[Stored items]
..............................

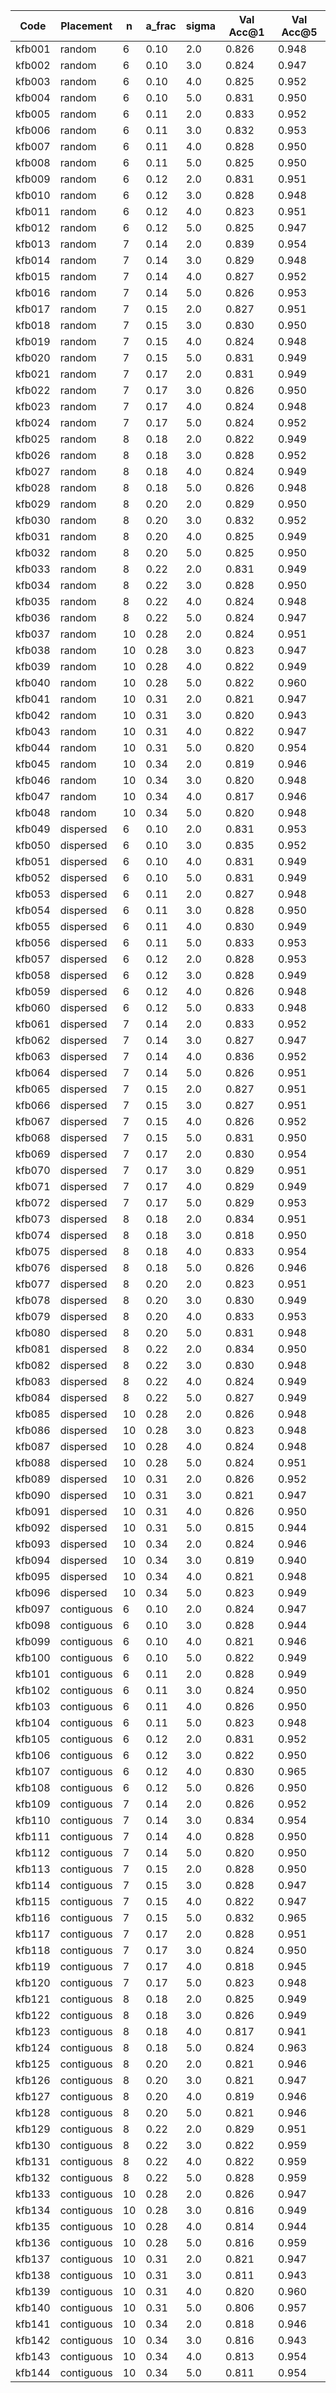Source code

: | Code | Placement | n | a_frac | sigma | Val Acc@1 | Val Acc@5 |
|------|-----------|---|--------|-------|-----------|-----------|
| kfb001 | random | 6 | 0.10 | 2.0 | 0.826 | 0.948 |
| kfb002 | random | 6 | 0.10 | 3.0 | 0.824 | 0.947 |
| kfb003 | random | 6 | 0.10 | 4.0 | 0.825 | 0.952 |
| kfb004 | random | 6 | 0.10 | 5.0 | 0.831 | 0.950 |
| kfb005 | random | 6 | 0.11 | 2.0 | 0.833 | 0.952 |
| kfb006 | random | 6 | 0.11 | 3.0 | 0.832 | 0.953 |
| kfb007 | random | 6 | 0.11 | 4.0 | 0.828 | 0.950 |
| kfb008 | random | 6 | 0.11 | 5.0 | 0.825 | 0.950 |
| kfb009 | random | 6 | 0.12 | 2.0 | 0.831 | 0.951 |
| kfb010 | random | 6 | 0.12 | 3.0 | 0.828 | 0.948 |
| kfb011 | random | 6 | 0.12 | 4.0 | 0.823 | 0.951 |
| kfb012 | random | 6 | 0.12 | 5.0 | 0.825 | 0.947 |
| kfb013 | random | 7 | 0.14 | 2.0 | 0.839 | 0.954 |
| kfb014 | random | 7 | 0.14 | 3.0 | 0.829 | 0.948 |
| kfb015 | random | 7 | 0.14 | 4.0 | 0.827 | 0.952 |
| kfb016 | random | 7 | 0.14 | 5.0 | 0.826 | 0.953 |
| kfb017 | random | 7 | 0.15 | 2.0 | 0.827 | 0.951 |
| kfb018 | random | 7 | 0.15 | 3.0 | 0.830 | 0.950 |
| kfb019 | random | 7 | 0.15 | 4.0 | 0.824 | 0.948 |
| kfb020 | random | 7 | 0.15 | 5.0 | 0.831 | 0.949 |
| kfb021 | random | 7 | 0.17 | 2.0 | 0.831 | 0.949 |
| kfb022 | random | 7 | 0.17 | 3.0 | 0.826 | 0.950 |
| kfb023 | random | 7 | 0.17 | 4.0 | 0.824 | 0.948 |
| kfb024 | random | 7 | 0.17 | 5.0 | 0.824 | 0.952 |
| kfb025 | random | 8 | 0.18 | 2.0 | 0.822 | 0.949 |
| kfb026 | random | 8 | 0.18 | 3.0 | 0.828 | 0.952 |
| kfb027 | random | 8 | 0.18 | 4.0 | 0.824 | 0.949 |
| kfb028 | random | 8 | 0.18 | 5.0 | 0.826 | 0.948 |
| kfb029 | random | 8 | 0.20 | 2.0 | 0.829 | 0.950 |
| kfb030 | random | 8 | 0.20 | 3.0 | 0.832 | 0.952 |
| kfb031 | random | 8 | 0.20 | 4.0 | 0.825 | 0.949 |
| kfb032 | random | 8 | 0.20 | 5.0 | 0.825 | 0.950 |
| kfb033 | random | 8 | 0.22 | 2.0 | 0.831 | 0.949 |
| kfb034 | random | 8 | 0.22 | 3.0 | 0.828 | 0.950 |
| kfb035 | random | 8 | 0.22 | 4.0 | 0.824 | 0.948 |
| kfb036 | random | 8 | 0.22 | 5.0 | 0.824 | 0.947 |
| kfb037 | random | 10 | 0.28 | 2.0 | 0.824 | 0.951 |
| kfb038 | random | 10 | 0.28 | 3.0 | 0.823 | 0.947 |
| kfb039 | random | 10 | 0.28 | 4.0 | 0.822 | 0.949 |
| kfb040 | random | 10 | 0.28 | 5.0 | 0.822 | 0.960 |
| kfb041 | random | 10 | 0.31 | 2.0 | 0.821 | 0.947 |
| kfb042 | random | 10 | 0.31 | 3.0 | 0.820 | 0.943 |
| kfb043 | random | 10 | 0.31 | 4.0 | 0.822 | 0.947 |
| kfb044 | random | 10 | 0.31 | 5.0 | 0.820 | 0.954 |
| kfb045 | random | 10 | 0.34 | 2.0 | 0.819 | 0.946 |
| kfb046 | random | 10 | 0.34 | 3.0 | 0.820 | 0.948 |
| kfb047 | random | 10 | 0.34 | 4.0 | 0.817 | 0.946 |
| kfb048 | random | 10 | 0.34 | 5.0 | 0.820 | 0.948 |
| kfb049 | dispersed | 6 | 0.10 | 2.0 | 0.831 | 0.953 |
| kfb050 | dispersed | 6 | 0.10 | 3.0 | 0.835 | 0.952 |
| kfb051 | dispersed | 6 | 0.10 | 4.0 | 0.831 | 0.949 |
| kfb052 | dispersed | 6 | 0.10 | 5.0 | 0.831 | 0.949 |
| kfb053 | dispersed | 6 | 0.11 | 2.0 | 0.827 | 0.948 |
| kfb054 | dispersed | 6 | 0.11 | 3.0 | 0.828 | 0.950 |
| kfb055 | dispersed | 6 | 0.11 | 4.0 | 0.830 | 0.949 |
| kfb056 | dispersed | 6 | 0.11 | 5.0 | 0.833 | 0.953 |
| kfb057 | dispersed | 6 | 0.12 | 2.0 | 0.828 | 0.953 |
| kfb058 | dispersed | 6 | 0.12 | 3.0 | 0.828 | 0.949 |
| kfb059 | dispersed | 6 | 0.12 | 4.0 | 0.826 | 0.948 |
| kfb060 | dispersed | 6 | 0.12 | 5.0 | 0.833 | 0.948 |
| kfb061 | dispersed | 7 | 0.14 | 2.0 | 0.833 | 0.952 |
| kfb062 | dispersed | 7 | 0.14 | 3.0 | 0.827 | 0.947 |
| kfb063 | dispersed | 7 | 0.14 | 4.0 | 0.836 | 0.952 |
| kfb064 | dispersed | 7 | 0.14 | 5.0 | 0.826 | 0.951 |
| kfb065 | dispersed | 7 | 0.15 | 2.0 | 0.827 | 0.951 |
| kfb066 | dispersed | 7 | 0.15 | 3.0 | 0.827 | 0.951 |
| kfb067 | dispersed | 7 | 0.15 | 4.0 | 0.826 | 0.952 |
| kfb068 | dispersed | 7 | 0.15 | 5.0 | 0.831 | 0.950 |
| kfb069 | dispersed | 7 | 0.17 | 2.0 | 0.830 | 0.954 |
| kfb070 | dispersed | 7 | 0.17 | 3.0 | 0.829 | 0.951 |
| kfb071 | dispersed | 7 | 0.17 | 4.0 | 0.829 | 0.949 |
| kfb072 | dispersed | 7 | 0.17 | 5.0 | 0.829 | 0.953 |
| kfb073 | dispersed | 8 | 0.18 | 2.0 | 0.834 | 0.951 |
| kfb074 | dispersed | 8 | 0.18 | 3.0 | 0.818 | 0.950 |
| kfb075 | dispersed | 8 | 0.18 | 4.0 | 0.833 | 0.954 |
| kfb076 | dispersed | 8 | 0.18 | 5.0 | 0.826 | 0.946 |
| kfb077 | dispersed | 8 | 0.20 | 2.0 | 0.823 | 0.951 |
| kfb078 | dispersed | 8 | 0.20 | 3.0 | 0.830 | 0.949 |
| kfb079 | dispersed | 8 | 0.20 | 4.0 | 0.833 | 0.953 |
| kfb080 | dispersed | 8 | 0.20 | 5.0 | 0.831 | 0.948 |
| kfb081 | dispersed | 8 | 0.22 | 2.0 | 0.834 | 0.950 |
| kfb082 | dispersed | 8 | 0.22 | 3.0 | 0.830 | 0.948 |
| kfb083 | dispersed | 8 | 0.22 | 4.0 | 0.824 | 0.949 |
| kfb084 | dispersed | 8 | 0.22 | 5.0 | 0.827 | 0.949 |
| kfb085 | dispersed | 10 | 0.28 | 2.0 | 0.826 | 0.948 |
| kfb086 | dispersed | 10 | 0.28 | 3.0 | 0.823 | 0.948 |
| kfb087 | dispersed | 10 | 0.28 | 4.0 | 0.824 | 0.948 |
| kfb088 | dispersed | 10 | 0.28 | 5.0 | 0.824 | 0.951 |
| kfb089 | dispersed | 10 | 0.31 | 2.0 | 0.826 | 0.952 |
| kfb090 | dispersed | 10 | 0.31 | 3.0 | 0.821 | 0.947 |
| kfb091 | dispersed | 10 | 0.31 | 4.0 | 0.826 | 0.950 |
| kfb092 | dispersed | 10 | 0.31 | 5.0 | 0.815 | 0.944 |
| kfb093 | dispersed | 10 | 0.34 | 2.0 | 0.824 | 0.946 |
| kfb094 | dispersed | 10 | 0.34 | 3.0 | 0.819 | 0.940 |
| kfb095 | dispersed | 10 | 0.34 | 4.0 | 0.821 | 0.948 |
| kfb096 | dispersed | 10 | 0.34 | 5.0 | 0.823 | 0.949 |
| kfb097 | contiguous | 6 | 0.10 | 2.0 | 0.824 | 0.947 |
| kfb098 | contiguous | 6 | 0.10 | 3.0 | 0.828 | 0.944 |
| kfb099 | contiguous | 6 | 0.10 | 4.0 | 0.821 | 0.946 |
| kfb100 | contiguous | 6 | 0.10 | 5.0 | 0.822 | 0.949 |
| kfb101 | contiguous | 6 | 0.11 | 2.0 | 0.828 | 0.949 |
| kfb102 | contiguous | 6 | 0.11 | 3.0 | 0.824 | 0.950 |
| kfb103 | contiguous | 6 | 0.11 | 4.0 | 0.826 | 0.950 |
| kfb104 | contiguous | 6 | 0.11 | 5.0 | 0.823 | 0.948 |
| kfb105 | contiguous | 6 | 0.12 | 2.0 | 0.831 | 0.952 |
| kfb106 | contiguous | 6 | 0.12 | 3.0 | 0.822 | 0.950 |
| kfb107 | contiguous | 6 | 0.12 | 4.0 | 0.830 | 0.965 |
| kfb108 | contiguous | 6 | 0.12 | 5.0 | 0.826 | 0.950 |
| kfb109 | contiguous | 7 | 0.14 | 2.0 | 0.826 | 0.952 |
| kfb110 | contiguous | 7 | 0.14 | 3.0 | 0.834 | 0.954 |
| kfb111 | contiguous | 7 | 0.14 | 4.0 | 0.828 | 0.950 |
| kfb112 | contiguous | 7 | 0.14 | 5.0 | 0.820 | 0.950 |
| kfb113 | contiguous | 7 | 0.15 | 2.0 | 0.828 | 0.950 |
| kfb114 | contiguous | 7 | 0.15 | 3.0 | 0.828 | 0.947 |
| kfb115 | contiguous | 7 | 0.15 | 4.0 | 0.822 | 0.947 |
| kfb116 | contiguous | 7 | 0.15 | 5.0 | 0.832 | 0.965 |
| kfb117 | contiguous | 7 | 0.17 | 2.0 | 0.828 | 0.951 |
| kfb118 | contiguous | 7 | 0.17 | 3.0 | 0.824 | 0.950 |
| kfb119 | contiguous | 7 | 0.17 | 4.0 | 0.818 | 0.945 |
| kfb120 | contiguous | 7 | 0.17 | 5.0 | 0.823 | 0.948 |
| kfb121 | contiguous | 8 | 0.18 | 2.0 | 0.825 | 0.949 |
| kfb122 | contiguous | 8 | 0.18 | 3.0 | 0.826 | 0.949 |
| kfb123 | contiguous | 8 | 0.18 | 4.0 | 0.817 | 0.941 |
| kfb124 | contiguous | 8 | 0.18 | 5.0 | 0.824 | 0.963 |
| kfb125 | contiguous | 8 | 0.20 | 2.0 | 0.821 | 0.946 |
| kfb126 | contiguous | 8 | 0.20 | 3.0 | 0.821 | 0.947 |
| kfb127 | contiguous | 8 | 0.20 | 4.0 | 0.819 | 0.946 |
| kfb128 | contiguous | 8 | 0.20 | 5.0 | 0.821 | 0.946 |
| kfb129 | contiguous | 8 | 0.22 | 2.0 | 0.829 | 0.951 |
| kfb130 | contiguous | 8 | 0.22 | 3.0 | 0.822 | 0.959 |
| kfb131 | contiguous | 8 | 0.22 | 4.0 | 0.822 | 0.959 |
| kfb132 | contiguous | 8 | 0.22 | 5.0 | 0.828 | 0.959 |
| kfb133 | contiguous | 10 | 0.28 | 2.0 | 0.826 | 0.947 |
| kfb134 | contiguous | 10 | 0.28 | 3.0 | 0.816 | 0.949 |
| kfb135 | contiguous | 10 | 0.28 | 4.0 | 0.814 | 0.944 |
| kfb136 | contiguous | 10 | 0.28 | 5.0 | 0.816 | 0.959 |
| kfb137 | contiguous | 10 | 0.31 | 2.0 | 0.821 | 0.947 |
| kfb138 | contiguous | 10 | 0.31 | 3.0 | 0.811 | 0.943 |
| kfb139 | contiguous | 10 | 0.31 | 4.0 | 0.820 | 0.960 |
| kfb140 | contiguous | 10 | 0.31 | 5.0 | 0.806 | 0.957 |
| kfb141 | contiguous | 10 | 0.34 | 2.0 | 0.818 | 0.946 |
| kfb142 | contiguous | 10 | 0.34 | 3.0 | 0.816 | 0.943 |
| kfb143 | contiguous | 10 | 0.34 | 4.0 | 0.813 | 0.954 |
| kfb144 | contiguous | 10 | 0.34 | 5.0 | 0.811 | 0.954 |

..............................

### What you should do
Your answer should be the lines from the one containing "0.813 | 0.954 |" to the end of the entries above, restated exactly and alone.

### Problem solution
| kfb143 | contiguous | 10 | 0.34 | 4.0 | 0.813 | 0.954 |
| kfb144 | contiguous | 10 | 0.34 | 5.0 | 0.811 | 0.954 |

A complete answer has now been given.